#### Directions for this task:
Every line below that has the string "并成为了一种标准的测试用例设计方法" needs to be copied.
─── Dataset records ───
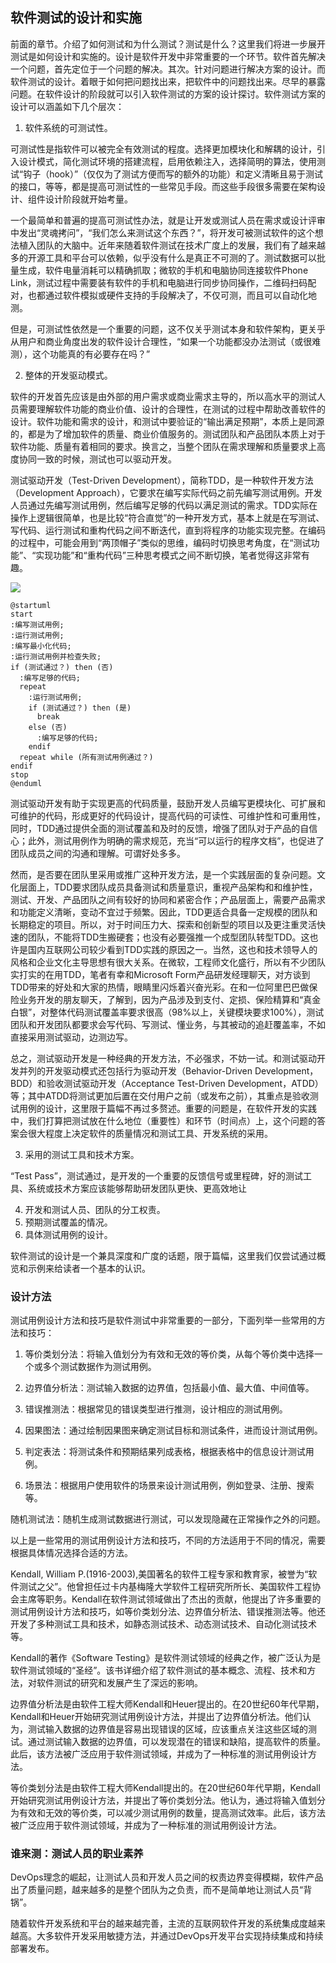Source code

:## 软件测试的设计和实施

前面的章节。介绍了如何测试和为什么测试？测试是什么？这里我们将进一步展开测试是如何设计和实施的。设计是软件开发中非常重要的一个环节。软件首先解决一个问题，首先定位于一个问题的解决。其次。针对问题进行解决方案的设计。而软件测试的设计。着眼于如何把问题找出来，把软件中的问题找出来。尽早的暴露问题。在软件设计的阶段就可以引入软件测试的方案的设计探讨。软件测试方案的设计可以涵盖如下几个层次：

1. 软件系统的可测试性。

可测试性是指软件可以被完全有效测试的程度。选择更加模块化和解耦的设计，引入设计模式，简化测试环境的搭建流程，启用依赖注入，选择简明的算法，使用测试“钩子（hook）”（仅仅为了测试方便而写的额外的功能）和定义清晰且易于测试的接口，等等，都是提高可测试性的一些常见手段。而这些手段很多需要在架构设计、组件设计阶段就开始考量。

一个最简单和普遍的提高可测试性办法，就是让开发或测试人员在需求或设计评审中发出“灵魂拷问”，“我们怎么来测试这个东西？”，将开发可被测试软件的这个想法植入团队的大脑中。近年来随着软件测试在技术广度上的发展，我们有了越来越多的开源工具和平台可以依赖，似乎没有什么是真正不可测的了。测试数据可以批量生成，软件电量消耗可以精确抓取；微软的手机和电脑协同连接软件Phone Link，测试过程中需要装有软件的手机和电脑进行同步协同操作，二维码扫码配对，也都通过软件模拟或硬件支持的手段解决了，不仅可测，而且可以自动化地测。

但是，可测试性依然是一个重要的问题，这不仅关乎测试本身和软件架构，更关乎从用户和商业角度出发的软件设计合理性，“如果一个功能都没办法测试（或很难测），这个功能真的有必要存在吗？”

2. 整体的开发驱动模式。

软件的开发首先应该是由外部的用户需求或商业需求主导的，所以高水平的测试人员需要理解软件功能的商业价值、设计的合理性，在测试的过程中帮助改善软件的设计。软件功能和需求的设计，和测试中要验证的“输出满足预期”，本质上是同源的，都是为了增加软件的质量、商业价值服务的。测试团队和产品团队本质上对于软件功能、质量有着相同的要求。换言之，当整个团队在需求理解和质量要求上高度协同一致的时候，测试也可以驱动开发。

测试驱动开发（Test-Driven Development），简称TDD，是一种软件开发方法（Development Approach），它要求在编写实际代码之前先编写测试用例。开发人员通过先编写测试用例，然后编写足够的代码以满足测试的需求。TDD实际在操作上逻辑很简单，也是比较“符合直觉”的一种开发方式，基本上就是在写测试、写代码、运行测试和重构代码之间不断迭代，直到将程序的功能实现完整。在编码的过程中，可能会用到“两顶帽子”类似的思维，编码时切换思考角度，在“测试功能”、“实现功能”和“重构代码”三种思考模式之间不断切换，笔者觉得这非常有趣。

<img src="img/TDD.PNG"/>

```plantuml
@startuml
start
:编写测试用例;
:运行测试用例;
:编写最小化代码;
:运行测试用例并检查失败;
if (测试通过？) then (否)
  :编写足够的代码;
  repeat
    :运行测试用例;
    if (测试通过？) then (是)
      break
    else (否)
      :编写足够的代码;
    endif
  repeat while (所有测试用例通过？)
endif
stop
@enduml
```

测试驱动开发有助于实现更高的代码质量，鼓励开发人员编写更模块化、可扩展和可维护的代码，形成更好的代码设计，提高代码的可读性、可维护性和可重用性，同时，TDD通过提供全面的测试覆盖和及时的反馈，增强了团队对于产品的自信心；此外，测试用例作为明确的需求规范，充当“可以运行的程序文档”，也促进了团队成员之间的沟通和理解。可谓好处多多。

然而，是否要在团队里采用或推广这种开发方法，是一个实践层面的复杂问题。文化层面上，TDD要求团队成员具备测试和质量意识，重视产品架构和和维护性，测试、开发、产品团队之间有较好的协同和紧密合作；产品层面上，需要产品需求和功能定义清晰，变动不宜过于频繁。因此，TDD更适合具备一定规模的团队和长期稳定的项目。所以，对于时间压力大、探索和创新型的项目以及更注重灵活快速的团队，不能将TDD生搬硬套；也没有必要强推一个成型团队转型TDD。这也许是国内互联网公司较少看到TDD实践的原因之一。当然，这也和技术领导人的风格和企业文化主导思想有很大关系。在微软，工程师文化盛行，所以有不少团队实打实的在用TDD，笔者有幸和Microsoft Form产品研发经理聊天，对方谈到TDD带来的好处和大家的热情，眼睛里闪烁着兴奋光彩。在和一位阿里巴巴做保险业务开发的朋友聊天，了解到，因为产品涉及到支付、定损、保险精算和“真金白银”，对整体代码测试覆盖率要求很高（98%以上，关键模块要求100%），测试团队和开发团队都要求会写代码、写测试、懂业务，与其被动的追赶覆盖率，不如直接采用测试驱动，边测边写。

总之，测试驱动开发是一种经典的开发方法，不必强求，不妨一试。和测试驱动开发并列的开发驱动模式还包括行为驱动开发（Behavior-Driven Development，BDD）和验收测试驱动开发（Acceptance Test-Driven Development，ATDD）等；其中ATDD将测试更加后置在交付用户之前（或发布之前），其重点是验收测试用例的设计，这里限于篇幅不再过多赘述。重要的问题是，在软件开发的实践中，我们打算把测试放在什么地位（重要性）和环节（时间点）上，这个问题的答案会很大程度上决定软件的质量情况和测试工具、开发系统的采用。

3. 采用的测试工具和技术方案。

“Test Pass”，测试通过，是开发的一个重要的反馈信号或里程碑，好的测试工具、系统或技术方案应该能够帮助研发团队更快、更高效地让


4. 开发和测试人员、团队的分工权责。
5. 预期测试覆盖的情况。
6. 具体测试用例的设计。

软件测试的设计是一个兼具深度和广度的话题，限于篇幅，这里我们仅尝试通过概览和示例来给读者一个基本的认识。

### 设计方法

测试用例设计方法和技巧是软件测试中非常重要的一部分，下面列举一些常用的方法和技巧：

1. 等价类划分法：将输入值划分为有效和无效的等价类，从每个等价类中选择一个或多个测试数据作为测试用例。

2. 边界值分析法：测试输入数据的边界值，包括最小值、最大值、中间值等。

3. 错误推测法：根据常见的错误类型进行推测，设计相应的测试用例。

4. 因果图法：通过绘制因果图来确定测试目标和测试条件，进而设计测试用例。

5. 判定表法：将测试条件和预期结果列成表格，根据表格中的信息设计测试用例。

6. 场景法：根据用户使用软件的场景来设计测试用例，例如登录、注册、搜索等。

随机测试法：随机生成测试数据进行测试，可以发现隐藏在正常操作之外的问题。

以上是一些常用的测试用例设计方法和技巧，不同的方法适用于不同的情况，需要根据具体情况选择合适的方法。

Kendall, William P.(1916-2003),美国著名的软件工程专家和教育家，被誉为“软件测试之父”。他曾担任过卡内基梅隆大学软件工程研究所所长、美国软件工程协会主席等职务。Kendall在软件测试领域做出了杰出的贡献，他提出了许多重要的测试用例设计方法和技巧，如等价类划分法、边界值分析法、错误推测法等。他还开发了多种测试工具和技术，如静态测试技术、动态测试技术、自动化测试技术等。

Kendall的著作《Software Testing》是软件测试领域的经典之作，被广泛认为是软件测试领域的“圣经”。该书详细介绍了软件测试的基本概念、流程、技术和方法，对软件测试的研究和发展产生了深远的影响。

边界值分析法是由软件工程大师Kendall和Heuer提出的。在20世纪60年代早期，Kendall和Heuer开始研究测试用例设计方法，并提出了边界值分析法。他们认为，测试输入数据的边界值是容易出现错误的区域，应该重点关注这些区域的测试。通过测试输入数据的边界值，可以发现潜在的错误和缺陷，提高软件的质量。此后，该方法被广泛应用于软件测试领域，并成为了一种标准的测试用例设计方法。

等价类划分法是由软件工程大师Kendall提出的。在20世纪60年代早期，Kendall开始研究测试用例设计方法，并提出了等价类划分法。他认为，通过将输入值划分为有效和无效的等价类，可以减少测试用例的数量，提高测试效率。此后，该方法被广泛应用于软件测试领域，并成为了一种标准的测试用例设计方法。

### 谁来测：测试人员的职业素养

DevOps理念的崛起，让测试人员和开发人员之间的权责边界变得模糊，软件产品出了质量问题，越来越多的是整个团队为之负责，而不是简单地让测试人员“背锅”。

随着软件开发系统和平台的越来越完善，主流的互联网软件开发的系统集成度越来越高。大多软件开发采用敏捷方法，并通过DevOps开发平台实现持续集成和持续部署发布。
───
#### Output of the exercise:
边界值分析法是由软件工程大师Kendall和Heuer提出的。在20世纪60年代早期，Kendall和Heuer开始研究测试用例设计方法，并提出了边界值分析法。他们认为，测试输入数据的边界值是容易出现错误的区域，应该重点关注这些区域的测试。通过测试输入数据的边界值，可以发现潜在的错误和缺陷，提高软件的质量。此后，该方法被广泛应用于软件测试领域，并成为了一种标准的测试用例设计方法。
等价类划分法是由软件工程大师Kendall提出的。在20世纪60年代早期，Kendall开始研究测试用例设计方法，并提出了等价类划分法。他认为，通过将输入值划分为有效和无效的等价类，可以减少测试用例的数量，提高测试效率。此后，该方法被广泛应用于软件测试领域，并成为了一种标准的测试用例设计方法。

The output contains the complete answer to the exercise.